» Problem to solve:
Give back exactly the lines spanning from the one containing "im Vergleich, 2017" to the final line of the records below, and no others.

[Collected data]

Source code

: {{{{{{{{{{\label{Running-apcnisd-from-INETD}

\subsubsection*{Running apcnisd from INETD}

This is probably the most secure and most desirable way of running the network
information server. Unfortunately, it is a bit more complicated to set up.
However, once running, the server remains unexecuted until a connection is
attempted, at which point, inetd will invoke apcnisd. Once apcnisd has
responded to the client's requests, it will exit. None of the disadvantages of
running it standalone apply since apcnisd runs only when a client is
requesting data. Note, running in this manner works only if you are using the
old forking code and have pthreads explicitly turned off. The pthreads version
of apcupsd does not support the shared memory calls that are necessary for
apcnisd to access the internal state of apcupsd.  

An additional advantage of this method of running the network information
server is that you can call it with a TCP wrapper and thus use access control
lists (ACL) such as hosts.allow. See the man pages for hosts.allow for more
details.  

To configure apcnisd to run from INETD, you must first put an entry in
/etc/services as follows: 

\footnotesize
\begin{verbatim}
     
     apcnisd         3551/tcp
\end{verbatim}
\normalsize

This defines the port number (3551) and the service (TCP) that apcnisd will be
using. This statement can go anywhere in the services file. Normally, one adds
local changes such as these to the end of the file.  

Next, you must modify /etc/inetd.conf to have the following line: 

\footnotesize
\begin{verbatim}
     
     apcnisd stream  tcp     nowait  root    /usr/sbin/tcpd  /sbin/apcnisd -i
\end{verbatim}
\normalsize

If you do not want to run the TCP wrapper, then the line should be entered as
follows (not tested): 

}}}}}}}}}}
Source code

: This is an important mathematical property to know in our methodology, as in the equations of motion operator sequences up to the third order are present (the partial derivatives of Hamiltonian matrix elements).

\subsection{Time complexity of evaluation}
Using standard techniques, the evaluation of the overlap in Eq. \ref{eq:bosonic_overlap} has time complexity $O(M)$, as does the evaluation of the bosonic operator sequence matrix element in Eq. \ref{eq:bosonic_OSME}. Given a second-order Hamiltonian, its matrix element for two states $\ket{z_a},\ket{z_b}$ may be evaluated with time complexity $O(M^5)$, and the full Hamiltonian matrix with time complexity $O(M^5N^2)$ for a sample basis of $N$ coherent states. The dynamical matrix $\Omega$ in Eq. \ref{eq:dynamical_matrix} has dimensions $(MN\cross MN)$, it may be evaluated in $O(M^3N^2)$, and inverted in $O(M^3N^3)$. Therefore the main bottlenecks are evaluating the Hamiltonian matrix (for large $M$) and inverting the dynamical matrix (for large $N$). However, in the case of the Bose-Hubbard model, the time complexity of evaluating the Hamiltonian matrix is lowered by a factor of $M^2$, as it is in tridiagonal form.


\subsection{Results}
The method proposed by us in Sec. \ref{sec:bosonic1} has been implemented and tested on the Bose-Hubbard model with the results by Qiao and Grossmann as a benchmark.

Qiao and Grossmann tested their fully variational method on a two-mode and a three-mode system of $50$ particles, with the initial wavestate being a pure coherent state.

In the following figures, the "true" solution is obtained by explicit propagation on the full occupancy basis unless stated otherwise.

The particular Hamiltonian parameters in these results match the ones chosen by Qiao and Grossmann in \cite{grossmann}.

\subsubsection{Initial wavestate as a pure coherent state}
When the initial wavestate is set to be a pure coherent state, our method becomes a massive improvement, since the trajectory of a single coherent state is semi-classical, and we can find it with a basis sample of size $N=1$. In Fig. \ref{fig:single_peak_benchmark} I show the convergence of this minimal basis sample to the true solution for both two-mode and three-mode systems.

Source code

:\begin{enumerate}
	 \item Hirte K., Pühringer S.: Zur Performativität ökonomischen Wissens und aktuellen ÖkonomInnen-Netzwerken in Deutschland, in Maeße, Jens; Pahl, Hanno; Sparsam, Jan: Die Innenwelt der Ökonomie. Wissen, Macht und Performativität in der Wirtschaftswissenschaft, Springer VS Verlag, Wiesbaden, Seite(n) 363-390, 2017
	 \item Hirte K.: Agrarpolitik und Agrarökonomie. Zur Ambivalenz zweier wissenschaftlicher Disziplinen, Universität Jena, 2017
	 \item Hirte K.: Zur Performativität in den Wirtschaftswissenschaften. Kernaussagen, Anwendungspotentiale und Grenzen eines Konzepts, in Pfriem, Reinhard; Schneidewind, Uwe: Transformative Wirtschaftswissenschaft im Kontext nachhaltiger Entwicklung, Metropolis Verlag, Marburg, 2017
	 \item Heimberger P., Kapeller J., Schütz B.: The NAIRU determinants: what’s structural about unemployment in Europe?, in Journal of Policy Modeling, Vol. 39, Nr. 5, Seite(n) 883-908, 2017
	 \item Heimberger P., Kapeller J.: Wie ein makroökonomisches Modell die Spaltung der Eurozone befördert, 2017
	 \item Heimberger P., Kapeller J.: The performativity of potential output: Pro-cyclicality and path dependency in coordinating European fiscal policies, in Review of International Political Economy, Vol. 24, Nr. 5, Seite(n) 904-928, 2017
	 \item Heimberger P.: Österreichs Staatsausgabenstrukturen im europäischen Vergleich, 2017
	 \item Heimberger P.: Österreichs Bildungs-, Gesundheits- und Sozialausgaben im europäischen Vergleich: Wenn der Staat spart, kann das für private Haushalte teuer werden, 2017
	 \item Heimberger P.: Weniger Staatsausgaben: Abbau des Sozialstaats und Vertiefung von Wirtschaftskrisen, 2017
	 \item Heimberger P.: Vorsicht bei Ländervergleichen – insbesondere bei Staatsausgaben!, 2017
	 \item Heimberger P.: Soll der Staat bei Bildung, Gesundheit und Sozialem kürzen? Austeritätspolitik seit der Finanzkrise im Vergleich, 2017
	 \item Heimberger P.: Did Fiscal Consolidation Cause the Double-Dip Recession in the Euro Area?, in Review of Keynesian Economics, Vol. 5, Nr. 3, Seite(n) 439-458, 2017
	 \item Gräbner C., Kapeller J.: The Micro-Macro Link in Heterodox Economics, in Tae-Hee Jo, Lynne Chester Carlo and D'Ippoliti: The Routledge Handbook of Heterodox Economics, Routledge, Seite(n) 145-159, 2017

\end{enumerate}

» The completed task:
	 \item Heimberger P.: Soll der Staat bei Bildung, Gesundheit und Sozialem kürzen? Austeritätspolitik seit der Finanzkrise im Vergleich, 2017
	 \item Heimberger P.: Did Fiscal Consolidation Cause the Double-Dip Recession in the Euro Area?, in Review of Keynesian Economics, Vol. 5, Nr. 3, Seite(n) 439-458, 2017
	 \item Gräbner C., Kapeller J.: The Micro-Macro Link in Heterodox Economics, in Tae-Hee Jo, Lynne Chester Carlo and D'Ippoliti: The Routledge Handbook of Heterodox Economics, Routledge, Seite(n) 145-159, 2017

\end{enumerate}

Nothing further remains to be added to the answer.